→ What needs to be done: Set down, please, exactly the lines below that run from the line with "## Properties" to the line with "# EVALUATED MODEL FOR RATING", both lines included.

** Opening Recorded information block **

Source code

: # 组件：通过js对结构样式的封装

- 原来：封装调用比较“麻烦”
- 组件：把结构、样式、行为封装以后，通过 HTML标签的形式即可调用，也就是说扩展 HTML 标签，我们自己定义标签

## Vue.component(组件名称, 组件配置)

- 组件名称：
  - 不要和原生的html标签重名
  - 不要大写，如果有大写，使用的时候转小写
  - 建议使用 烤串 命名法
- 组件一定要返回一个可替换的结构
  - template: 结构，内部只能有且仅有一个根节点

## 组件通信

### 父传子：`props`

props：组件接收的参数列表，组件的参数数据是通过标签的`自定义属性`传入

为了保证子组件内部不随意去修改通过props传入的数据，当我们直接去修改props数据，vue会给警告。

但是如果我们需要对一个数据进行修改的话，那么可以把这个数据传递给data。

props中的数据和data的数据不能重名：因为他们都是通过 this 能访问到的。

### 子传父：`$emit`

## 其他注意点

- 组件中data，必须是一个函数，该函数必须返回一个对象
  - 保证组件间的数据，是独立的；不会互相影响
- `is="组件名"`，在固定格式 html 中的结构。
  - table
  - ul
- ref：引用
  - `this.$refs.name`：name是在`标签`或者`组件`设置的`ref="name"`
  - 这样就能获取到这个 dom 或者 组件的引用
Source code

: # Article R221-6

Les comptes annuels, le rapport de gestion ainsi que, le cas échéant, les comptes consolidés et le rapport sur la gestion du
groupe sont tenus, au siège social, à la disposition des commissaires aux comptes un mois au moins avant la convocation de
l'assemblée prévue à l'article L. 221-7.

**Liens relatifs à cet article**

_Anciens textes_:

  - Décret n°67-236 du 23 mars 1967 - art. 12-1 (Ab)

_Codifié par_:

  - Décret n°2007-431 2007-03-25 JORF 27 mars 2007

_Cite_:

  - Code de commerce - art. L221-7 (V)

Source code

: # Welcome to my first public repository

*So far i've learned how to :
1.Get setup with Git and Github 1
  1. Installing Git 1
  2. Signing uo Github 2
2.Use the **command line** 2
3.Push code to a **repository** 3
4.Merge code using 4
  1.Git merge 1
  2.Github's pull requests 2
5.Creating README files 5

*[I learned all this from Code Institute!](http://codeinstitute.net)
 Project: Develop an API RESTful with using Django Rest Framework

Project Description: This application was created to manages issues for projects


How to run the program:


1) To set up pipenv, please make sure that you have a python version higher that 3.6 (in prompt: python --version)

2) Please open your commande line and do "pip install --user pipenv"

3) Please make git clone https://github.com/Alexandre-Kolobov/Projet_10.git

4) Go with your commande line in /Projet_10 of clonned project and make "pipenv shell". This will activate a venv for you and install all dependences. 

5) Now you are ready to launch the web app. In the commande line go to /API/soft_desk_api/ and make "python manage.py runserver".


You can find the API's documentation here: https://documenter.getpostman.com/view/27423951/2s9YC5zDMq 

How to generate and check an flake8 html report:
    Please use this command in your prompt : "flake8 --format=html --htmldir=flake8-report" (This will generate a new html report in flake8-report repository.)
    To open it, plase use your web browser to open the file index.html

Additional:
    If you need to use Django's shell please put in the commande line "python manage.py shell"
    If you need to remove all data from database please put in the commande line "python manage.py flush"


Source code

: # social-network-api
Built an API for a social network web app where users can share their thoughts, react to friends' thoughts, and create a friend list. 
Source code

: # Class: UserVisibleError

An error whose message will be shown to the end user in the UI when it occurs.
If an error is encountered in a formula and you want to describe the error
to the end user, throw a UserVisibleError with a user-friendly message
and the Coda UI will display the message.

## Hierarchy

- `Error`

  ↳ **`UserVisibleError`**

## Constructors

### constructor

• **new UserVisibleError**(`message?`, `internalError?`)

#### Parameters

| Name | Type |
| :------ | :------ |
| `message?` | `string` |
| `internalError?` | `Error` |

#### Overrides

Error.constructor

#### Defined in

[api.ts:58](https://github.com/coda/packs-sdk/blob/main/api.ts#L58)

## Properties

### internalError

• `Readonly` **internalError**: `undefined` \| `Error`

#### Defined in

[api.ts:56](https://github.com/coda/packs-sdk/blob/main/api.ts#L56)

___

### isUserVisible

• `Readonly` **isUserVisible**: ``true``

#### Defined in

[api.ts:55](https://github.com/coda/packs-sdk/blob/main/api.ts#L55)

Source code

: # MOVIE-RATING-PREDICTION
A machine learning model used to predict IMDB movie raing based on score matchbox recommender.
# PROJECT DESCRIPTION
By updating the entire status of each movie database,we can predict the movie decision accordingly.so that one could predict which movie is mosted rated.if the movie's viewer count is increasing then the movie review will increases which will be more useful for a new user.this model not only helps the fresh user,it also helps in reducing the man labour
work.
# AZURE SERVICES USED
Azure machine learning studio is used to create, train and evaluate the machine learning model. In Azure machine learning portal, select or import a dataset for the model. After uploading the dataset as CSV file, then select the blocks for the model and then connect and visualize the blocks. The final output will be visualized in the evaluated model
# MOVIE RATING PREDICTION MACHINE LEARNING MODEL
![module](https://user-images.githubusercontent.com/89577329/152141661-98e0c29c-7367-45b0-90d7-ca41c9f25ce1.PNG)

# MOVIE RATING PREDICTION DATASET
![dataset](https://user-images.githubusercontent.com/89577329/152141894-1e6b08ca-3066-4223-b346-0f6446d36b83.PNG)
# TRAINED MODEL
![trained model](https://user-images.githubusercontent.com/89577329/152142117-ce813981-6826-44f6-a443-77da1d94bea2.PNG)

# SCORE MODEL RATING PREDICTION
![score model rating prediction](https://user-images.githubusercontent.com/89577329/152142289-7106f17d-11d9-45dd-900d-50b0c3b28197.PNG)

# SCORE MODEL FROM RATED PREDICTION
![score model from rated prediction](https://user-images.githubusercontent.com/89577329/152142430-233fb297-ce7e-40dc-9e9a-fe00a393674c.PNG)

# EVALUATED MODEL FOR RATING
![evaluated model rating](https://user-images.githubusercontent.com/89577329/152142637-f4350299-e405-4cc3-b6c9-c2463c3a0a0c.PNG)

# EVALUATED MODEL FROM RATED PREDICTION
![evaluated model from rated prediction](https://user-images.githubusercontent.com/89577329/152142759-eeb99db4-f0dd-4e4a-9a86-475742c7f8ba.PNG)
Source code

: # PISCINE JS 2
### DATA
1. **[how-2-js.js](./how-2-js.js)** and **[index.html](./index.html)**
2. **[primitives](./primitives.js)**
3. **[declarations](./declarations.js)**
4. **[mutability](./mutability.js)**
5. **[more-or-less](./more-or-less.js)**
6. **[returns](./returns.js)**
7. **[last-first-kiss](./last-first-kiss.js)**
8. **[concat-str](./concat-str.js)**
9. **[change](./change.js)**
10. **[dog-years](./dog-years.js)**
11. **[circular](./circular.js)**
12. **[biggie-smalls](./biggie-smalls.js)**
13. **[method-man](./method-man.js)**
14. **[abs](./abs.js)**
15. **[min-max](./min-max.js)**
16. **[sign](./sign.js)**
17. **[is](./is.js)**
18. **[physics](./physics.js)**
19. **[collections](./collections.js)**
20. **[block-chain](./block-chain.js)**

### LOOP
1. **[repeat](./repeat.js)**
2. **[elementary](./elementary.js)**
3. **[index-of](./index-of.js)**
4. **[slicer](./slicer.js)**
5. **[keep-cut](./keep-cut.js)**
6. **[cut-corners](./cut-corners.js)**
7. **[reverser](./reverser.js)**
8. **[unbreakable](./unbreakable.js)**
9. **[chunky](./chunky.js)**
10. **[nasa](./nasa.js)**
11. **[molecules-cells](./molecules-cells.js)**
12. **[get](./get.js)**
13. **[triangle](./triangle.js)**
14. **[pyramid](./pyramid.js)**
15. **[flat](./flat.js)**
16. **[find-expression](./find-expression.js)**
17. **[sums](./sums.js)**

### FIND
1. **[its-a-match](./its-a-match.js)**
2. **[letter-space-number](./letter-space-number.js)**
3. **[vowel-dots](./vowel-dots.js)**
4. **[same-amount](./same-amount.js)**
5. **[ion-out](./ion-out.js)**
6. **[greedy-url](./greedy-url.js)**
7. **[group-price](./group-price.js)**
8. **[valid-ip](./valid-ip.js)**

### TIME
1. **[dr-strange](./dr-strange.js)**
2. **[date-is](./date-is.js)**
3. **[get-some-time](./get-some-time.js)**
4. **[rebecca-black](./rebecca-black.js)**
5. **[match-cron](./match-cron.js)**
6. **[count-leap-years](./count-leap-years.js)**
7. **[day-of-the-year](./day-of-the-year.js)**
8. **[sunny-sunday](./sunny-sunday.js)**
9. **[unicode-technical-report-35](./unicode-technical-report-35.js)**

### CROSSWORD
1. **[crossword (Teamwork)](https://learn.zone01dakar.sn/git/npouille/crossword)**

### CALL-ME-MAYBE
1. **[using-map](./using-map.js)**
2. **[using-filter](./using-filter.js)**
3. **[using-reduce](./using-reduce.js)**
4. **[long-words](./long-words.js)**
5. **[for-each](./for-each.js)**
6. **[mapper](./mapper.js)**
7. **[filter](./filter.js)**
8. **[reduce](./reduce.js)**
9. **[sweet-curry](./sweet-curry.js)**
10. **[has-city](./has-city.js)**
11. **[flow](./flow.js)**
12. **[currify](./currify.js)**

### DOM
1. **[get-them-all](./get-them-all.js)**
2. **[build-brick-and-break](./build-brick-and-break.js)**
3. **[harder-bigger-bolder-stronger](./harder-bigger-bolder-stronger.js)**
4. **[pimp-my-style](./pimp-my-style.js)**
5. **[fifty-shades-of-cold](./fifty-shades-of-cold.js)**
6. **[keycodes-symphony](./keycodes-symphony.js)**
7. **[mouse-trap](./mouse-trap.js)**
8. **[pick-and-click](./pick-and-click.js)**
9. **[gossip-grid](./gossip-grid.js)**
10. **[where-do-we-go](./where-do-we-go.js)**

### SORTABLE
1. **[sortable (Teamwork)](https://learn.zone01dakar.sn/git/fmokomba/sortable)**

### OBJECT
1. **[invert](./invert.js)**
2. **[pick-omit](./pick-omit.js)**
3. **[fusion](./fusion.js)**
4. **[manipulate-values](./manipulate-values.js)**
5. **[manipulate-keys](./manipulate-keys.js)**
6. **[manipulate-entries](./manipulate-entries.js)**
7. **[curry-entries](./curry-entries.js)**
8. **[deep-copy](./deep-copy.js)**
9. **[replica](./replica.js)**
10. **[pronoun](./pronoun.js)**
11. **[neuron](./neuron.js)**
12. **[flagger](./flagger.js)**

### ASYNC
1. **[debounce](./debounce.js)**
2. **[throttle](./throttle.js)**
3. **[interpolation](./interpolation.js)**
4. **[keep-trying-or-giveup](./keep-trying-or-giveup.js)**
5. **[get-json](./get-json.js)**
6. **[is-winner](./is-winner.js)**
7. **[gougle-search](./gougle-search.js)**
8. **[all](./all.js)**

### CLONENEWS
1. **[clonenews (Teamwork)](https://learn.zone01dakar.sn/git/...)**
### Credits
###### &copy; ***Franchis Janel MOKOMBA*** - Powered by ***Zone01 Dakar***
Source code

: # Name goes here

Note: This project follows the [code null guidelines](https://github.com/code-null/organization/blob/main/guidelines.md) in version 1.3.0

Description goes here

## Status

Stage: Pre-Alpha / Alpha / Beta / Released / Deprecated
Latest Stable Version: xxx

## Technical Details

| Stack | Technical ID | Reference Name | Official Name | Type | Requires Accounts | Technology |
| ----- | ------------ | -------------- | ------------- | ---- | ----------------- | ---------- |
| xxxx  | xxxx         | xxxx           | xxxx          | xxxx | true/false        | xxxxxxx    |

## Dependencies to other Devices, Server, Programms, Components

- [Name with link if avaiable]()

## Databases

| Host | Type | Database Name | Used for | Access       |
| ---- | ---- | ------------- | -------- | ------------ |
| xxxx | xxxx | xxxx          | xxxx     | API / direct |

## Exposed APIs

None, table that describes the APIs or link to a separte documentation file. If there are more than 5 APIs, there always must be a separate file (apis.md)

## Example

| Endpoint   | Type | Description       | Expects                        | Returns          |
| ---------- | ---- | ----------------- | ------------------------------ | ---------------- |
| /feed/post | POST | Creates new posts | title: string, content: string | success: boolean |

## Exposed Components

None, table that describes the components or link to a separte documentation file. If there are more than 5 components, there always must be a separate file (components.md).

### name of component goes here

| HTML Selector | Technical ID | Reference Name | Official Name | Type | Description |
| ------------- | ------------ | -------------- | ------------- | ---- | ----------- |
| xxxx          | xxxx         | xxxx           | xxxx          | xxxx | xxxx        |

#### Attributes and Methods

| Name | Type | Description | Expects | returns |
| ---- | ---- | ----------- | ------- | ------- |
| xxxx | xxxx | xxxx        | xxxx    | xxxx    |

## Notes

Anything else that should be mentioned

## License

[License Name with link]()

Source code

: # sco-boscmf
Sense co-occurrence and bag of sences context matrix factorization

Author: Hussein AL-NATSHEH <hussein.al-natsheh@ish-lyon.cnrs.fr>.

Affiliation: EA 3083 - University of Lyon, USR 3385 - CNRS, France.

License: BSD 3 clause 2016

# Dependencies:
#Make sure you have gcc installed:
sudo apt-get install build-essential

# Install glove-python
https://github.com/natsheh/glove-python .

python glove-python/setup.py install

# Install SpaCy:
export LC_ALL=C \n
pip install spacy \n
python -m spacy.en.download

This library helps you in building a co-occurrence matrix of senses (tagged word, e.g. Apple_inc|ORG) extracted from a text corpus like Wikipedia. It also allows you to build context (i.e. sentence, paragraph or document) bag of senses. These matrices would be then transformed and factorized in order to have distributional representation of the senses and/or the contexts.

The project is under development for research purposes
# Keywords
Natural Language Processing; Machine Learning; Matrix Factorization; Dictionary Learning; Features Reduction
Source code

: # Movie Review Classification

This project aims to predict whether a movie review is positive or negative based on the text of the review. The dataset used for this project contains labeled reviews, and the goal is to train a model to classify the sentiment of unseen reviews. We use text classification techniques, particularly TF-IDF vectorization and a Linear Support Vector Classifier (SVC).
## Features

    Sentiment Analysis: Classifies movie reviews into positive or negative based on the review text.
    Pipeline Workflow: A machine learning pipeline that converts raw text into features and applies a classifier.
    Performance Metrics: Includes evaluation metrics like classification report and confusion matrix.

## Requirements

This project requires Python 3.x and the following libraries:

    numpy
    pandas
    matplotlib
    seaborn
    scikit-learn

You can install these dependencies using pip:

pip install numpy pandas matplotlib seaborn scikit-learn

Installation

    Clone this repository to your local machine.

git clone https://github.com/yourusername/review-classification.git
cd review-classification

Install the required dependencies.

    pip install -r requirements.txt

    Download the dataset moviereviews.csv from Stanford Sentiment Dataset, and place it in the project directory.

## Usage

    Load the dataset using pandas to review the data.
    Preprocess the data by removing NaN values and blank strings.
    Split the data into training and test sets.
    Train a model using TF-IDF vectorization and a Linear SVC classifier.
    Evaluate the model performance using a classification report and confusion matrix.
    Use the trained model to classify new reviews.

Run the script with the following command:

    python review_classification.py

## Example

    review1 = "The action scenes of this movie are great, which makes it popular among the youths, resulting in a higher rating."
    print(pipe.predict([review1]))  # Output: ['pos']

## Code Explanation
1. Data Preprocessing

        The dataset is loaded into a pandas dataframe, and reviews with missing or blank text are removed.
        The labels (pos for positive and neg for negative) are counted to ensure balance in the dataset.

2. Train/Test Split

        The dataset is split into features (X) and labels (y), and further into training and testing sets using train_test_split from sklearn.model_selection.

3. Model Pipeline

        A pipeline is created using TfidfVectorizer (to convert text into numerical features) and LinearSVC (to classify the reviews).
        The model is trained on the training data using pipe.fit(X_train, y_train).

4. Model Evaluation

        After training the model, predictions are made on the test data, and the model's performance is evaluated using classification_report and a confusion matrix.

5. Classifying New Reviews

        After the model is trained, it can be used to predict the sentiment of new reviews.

** Closing Recorded information block **

→ Written response:
## Properties

### internalError

• `Readonly` **internalError**: `undefined` \| `Error`

#### Defined in

[api.ts:56](https://github.com/coda/packs-sdk/blob/main/api.ts#L56)

___

### isUserVisible

• `Readonly` **isUserVisible**: ``true``

#### Defined in

[api.ts:55](https://github.com/coda/packs-sdk/blob/main/api.ts#L55)

Source code

: # MOVIE-RATING-PREDICTION
A machine learning model used to predict IMDB movie raing based on score matchbox recommender.
# PROJECT DESCRIPTION
By updating the entire status of each movie database,we can predict the movie decision accordingly.so that one could predict which movie is mosted rated.if the movie's viewer count is increasing then the movie review will increases which will be more useful for a new user.this model not only helps the fresh user,it also helps in reducing the man labour
work.
# AZURE SERVICES USED
Azure machine learning studio is used to create, train and evaluate the machine learning model. In Azure machine learning portal, select or import a dataset for the model. After uploading the dataset as CSV file, then select the blocks for the model and then connect and visualize the blocks. The final output will be visualized in the evaluated model
# MOVIE RATING PREDICTION MACHINE LEARNING MODEL
![module](https://user-images.githubusercontent.com/89577329/152141661-98e0c29c-7367-45b0-90d7-ca41c9f25ce1.PNG)

# MOVIE RATING PREDICTION DATASET
![dataset](https://user-images.githubusercontent.com/89577329/152141894-1e6b08ca-3066-4223-b346-0f6446d36b83.PNG)
# TRAINED MODEL
![trained model](https://user-images.githubusercontent.com/89577329/152142117-ce813981-6826-44f6-a443-77da1d94bea2.PNG)

# SCORE MODEL RATING PREDICTION
![score model rating prediction](https://user-images.githubusercontent.com/89577329/152142289-7106f17d-11d9-45dd-900d-50b0c3b28197.PNG)

# SCORE MODEL FROM RATED PREDICTION
![score model from rated prediction](https://user-images.githubusercontent.com/89577329/152142430-233fb297-ce7e-40dc-9e9a-fe00a393674c.PNG)

# EVALUATED MODEL FOR RATING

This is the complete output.